Support functions used above (speaker alignment and redaction) are sketched next.

from typing import List, Dict

def align_speakers(segments: List[Dict], speakers: List[Dict]) -> List[Dict]:
    # Greedy overlap assignment: pick speaker whose [start,end] overlaps segment midpoint
    def mid(seg):
        return (seg["start"] + seg["end"]) / 2
    out = []
    for seg in segments:
        m = mid(seg)
        spk = next((s["speaker"] for s in speakers if s["start"] <= m <= s["end"]), "S?")
        seg = dict(seg)
        seg["speaker"] = spk
        out.append(seg)
    return out

import re
PII = re.compile(r"(\b\d{3}-?\d{2}-?\d{4}\b|\b\d{5}(?:-\d{4})?\b|\b\d{16}\b)")

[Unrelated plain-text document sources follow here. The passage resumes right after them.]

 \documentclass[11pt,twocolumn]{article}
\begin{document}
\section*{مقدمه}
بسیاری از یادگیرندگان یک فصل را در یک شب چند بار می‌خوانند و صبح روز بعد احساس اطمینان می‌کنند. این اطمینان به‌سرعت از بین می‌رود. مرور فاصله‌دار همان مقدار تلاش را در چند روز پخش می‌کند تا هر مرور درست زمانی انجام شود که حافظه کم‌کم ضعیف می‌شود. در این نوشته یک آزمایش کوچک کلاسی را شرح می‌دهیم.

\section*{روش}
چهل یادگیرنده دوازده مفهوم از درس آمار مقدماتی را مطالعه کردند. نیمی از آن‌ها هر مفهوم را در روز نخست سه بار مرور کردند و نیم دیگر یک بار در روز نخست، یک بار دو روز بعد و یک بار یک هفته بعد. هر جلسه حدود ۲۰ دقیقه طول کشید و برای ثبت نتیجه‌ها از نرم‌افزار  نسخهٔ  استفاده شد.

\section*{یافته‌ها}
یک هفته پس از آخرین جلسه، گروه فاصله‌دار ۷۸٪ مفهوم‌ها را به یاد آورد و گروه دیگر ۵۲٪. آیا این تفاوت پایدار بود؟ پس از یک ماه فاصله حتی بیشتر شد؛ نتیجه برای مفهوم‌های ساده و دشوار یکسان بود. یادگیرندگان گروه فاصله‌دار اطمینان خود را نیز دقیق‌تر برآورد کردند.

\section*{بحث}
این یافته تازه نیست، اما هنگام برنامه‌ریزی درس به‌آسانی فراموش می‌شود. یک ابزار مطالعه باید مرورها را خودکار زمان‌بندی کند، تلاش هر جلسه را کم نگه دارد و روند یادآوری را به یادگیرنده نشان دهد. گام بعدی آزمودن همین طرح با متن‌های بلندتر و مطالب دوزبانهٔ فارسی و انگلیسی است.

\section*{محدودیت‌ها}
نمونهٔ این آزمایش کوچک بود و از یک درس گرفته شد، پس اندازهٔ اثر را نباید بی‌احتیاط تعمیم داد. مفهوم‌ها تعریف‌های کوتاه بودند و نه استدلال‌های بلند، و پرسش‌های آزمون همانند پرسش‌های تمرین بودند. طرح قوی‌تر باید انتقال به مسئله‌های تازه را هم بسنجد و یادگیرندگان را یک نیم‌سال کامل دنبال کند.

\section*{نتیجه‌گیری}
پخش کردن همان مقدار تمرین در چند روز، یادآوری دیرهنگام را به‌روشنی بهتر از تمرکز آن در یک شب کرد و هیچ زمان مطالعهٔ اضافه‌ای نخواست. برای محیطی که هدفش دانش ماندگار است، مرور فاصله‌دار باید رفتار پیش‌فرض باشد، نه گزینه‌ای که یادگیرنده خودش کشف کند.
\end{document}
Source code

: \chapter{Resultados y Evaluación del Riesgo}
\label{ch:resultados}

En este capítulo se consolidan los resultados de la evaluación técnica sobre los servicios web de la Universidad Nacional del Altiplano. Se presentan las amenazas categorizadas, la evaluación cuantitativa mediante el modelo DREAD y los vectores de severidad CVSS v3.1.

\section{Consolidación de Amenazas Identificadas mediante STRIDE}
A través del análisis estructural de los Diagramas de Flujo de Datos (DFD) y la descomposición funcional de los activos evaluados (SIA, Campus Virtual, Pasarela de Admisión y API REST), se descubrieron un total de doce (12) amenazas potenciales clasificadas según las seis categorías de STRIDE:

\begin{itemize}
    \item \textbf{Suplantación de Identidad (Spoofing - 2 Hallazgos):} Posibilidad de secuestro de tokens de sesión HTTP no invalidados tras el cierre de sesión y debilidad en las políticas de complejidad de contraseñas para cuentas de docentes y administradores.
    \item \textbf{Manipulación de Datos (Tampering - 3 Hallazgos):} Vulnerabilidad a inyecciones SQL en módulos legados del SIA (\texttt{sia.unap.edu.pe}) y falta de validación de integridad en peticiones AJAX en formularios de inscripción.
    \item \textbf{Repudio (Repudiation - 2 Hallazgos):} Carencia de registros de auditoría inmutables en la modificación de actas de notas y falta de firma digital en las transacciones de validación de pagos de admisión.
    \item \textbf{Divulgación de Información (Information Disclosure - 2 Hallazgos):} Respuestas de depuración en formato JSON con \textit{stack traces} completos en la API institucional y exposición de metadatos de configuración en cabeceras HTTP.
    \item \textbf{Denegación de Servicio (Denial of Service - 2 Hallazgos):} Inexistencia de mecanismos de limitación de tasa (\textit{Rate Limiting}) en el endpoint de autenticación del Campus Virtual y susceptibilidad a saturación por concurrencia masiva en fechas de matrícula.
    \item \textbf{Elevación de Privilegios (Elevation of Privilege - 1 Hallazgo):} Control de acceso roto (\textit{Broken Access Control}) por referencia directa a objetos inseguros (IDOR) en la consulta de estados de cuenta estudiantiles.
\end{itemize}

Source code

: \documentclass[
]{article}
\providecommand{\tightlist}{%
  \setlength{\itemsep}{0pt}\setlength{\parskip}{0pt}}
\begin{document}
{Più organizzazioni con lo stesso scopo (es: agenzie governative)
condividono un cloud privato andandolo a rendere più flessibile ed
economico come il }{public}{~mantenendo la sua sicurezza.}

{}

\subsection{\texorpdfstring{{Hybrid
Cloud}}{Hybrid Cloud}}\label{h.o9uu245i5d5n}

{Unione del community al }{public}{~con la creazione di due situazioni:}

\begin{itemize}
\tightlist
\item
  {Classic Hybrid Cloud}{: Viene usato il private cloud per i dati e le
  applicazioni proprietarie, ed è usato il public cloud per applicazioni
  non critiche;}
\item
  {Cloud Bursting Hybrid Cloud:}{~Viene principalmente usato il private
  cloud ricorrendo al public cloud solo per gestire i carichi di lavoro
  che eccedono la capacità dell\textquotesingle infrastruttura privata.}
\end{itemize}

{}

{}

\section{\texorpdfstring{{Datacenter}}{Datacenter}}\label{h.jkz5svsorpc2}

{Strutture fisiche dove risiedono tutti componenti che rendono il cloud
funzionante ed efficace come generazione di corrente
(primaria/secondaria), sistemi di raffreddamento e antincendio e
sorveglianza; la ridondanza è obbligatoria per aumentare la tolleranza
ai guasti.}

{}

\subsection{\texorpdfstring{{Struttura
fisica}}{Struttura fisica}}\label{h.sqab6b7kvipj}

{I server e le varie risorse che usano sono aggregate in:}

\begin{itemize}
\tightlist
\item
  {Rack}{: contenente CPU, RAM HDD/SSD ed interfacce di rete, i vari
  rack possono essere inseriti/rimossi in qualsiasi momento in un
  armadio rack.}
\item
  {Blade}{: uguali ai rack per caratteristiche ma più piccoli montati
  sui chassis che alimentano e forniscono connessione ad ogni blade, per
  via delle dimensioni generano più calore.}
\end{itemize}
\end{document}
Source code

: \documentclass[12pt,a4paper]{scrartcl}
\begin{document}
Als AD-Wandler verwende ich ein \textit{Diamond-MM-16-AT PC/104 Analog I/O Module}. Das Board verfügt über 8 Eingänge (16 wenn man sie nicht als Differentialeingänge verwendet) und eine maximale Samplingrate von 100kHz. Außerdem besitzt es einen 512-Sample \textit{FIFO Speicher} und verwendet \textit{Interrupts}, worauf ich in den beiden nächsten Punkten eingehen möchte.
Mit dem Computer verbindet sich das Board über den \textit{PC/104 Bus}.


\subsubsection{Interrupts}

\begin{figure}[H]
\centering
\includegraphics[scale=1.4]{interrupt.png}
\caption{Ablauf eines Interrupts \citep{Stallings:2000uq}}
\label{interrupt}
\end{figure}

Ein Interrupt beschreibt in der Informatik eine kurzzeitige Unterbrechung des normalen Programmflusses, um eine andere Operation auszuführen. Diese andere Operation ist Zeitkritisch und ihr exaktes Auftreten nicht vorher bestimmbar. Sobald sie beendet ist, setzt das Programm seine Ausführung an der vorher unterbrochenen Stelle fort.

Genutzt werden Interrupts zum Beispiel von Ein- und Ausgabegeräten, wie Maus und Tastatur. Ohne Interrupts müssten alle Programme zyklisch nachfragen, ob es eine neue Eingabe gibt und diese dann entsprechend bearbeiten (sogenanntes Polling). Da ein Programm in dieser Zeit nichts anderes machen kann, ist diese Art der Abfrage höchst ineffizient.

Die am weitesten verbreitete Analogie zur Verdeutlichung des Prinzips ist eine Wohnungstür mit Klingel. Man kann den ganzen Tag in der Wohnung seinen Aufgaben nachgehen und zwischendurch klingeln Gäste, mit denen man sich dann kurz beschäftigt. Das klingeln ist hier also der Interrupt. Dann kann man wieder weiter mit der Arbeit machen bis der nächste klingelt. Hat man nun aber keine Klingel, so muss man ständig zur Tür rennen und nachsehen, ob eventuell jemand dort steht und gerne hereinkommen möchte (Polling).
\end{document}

def redact(segments: List[Dict]) -> List[Dict]:
    for seg in segments:
        seg["text"] = PII.sub("[REDACTED]", seg["text"])
    return segments

WebSocket for Live Transcription

# main.py (continued)
from fastapi import WebSocket, WebSocketDisconnect
from adapters.asr import ASRStreaming

asr_streaming = ASRStreaming()

@app.websocket("/v1/stream")
async def stream(ws: WebSocket):
    await ws.accept()
    session = None
    try:
        while True:
            msg = await ws.receive()
            if "text" in msg:
                data = orjson.loads(msg["text"]) if msg["text"] else {}
                if data.get("type") == "start":
                    session = await asr_streaming.start(data.get("sample_rate", 16000), data.get("language"))
                    await ws.send_text(orjson.dumps({"type": "started"}).decode())
                elif data.get("type") == "end":
                    finals = await asr_streaming.finalize()
                    await ws.send_text(orjson.dumps({"type": "final", "segments": finals}).decode())
                    break
            elif "bytes" in msg:
                parts = await asr_streaming.accept(msg["bytes"])  # pcm16
                if parts:
                    await ws.send_text(orjson.dumps({"type": "partial_batch", "segments": parts}).decode())
    except WebSocketDisconnect:
        pass

Browser Client: Capturing and Streaming Audio

Below is a minimal client that captures mic audio and streams PCM16 frames.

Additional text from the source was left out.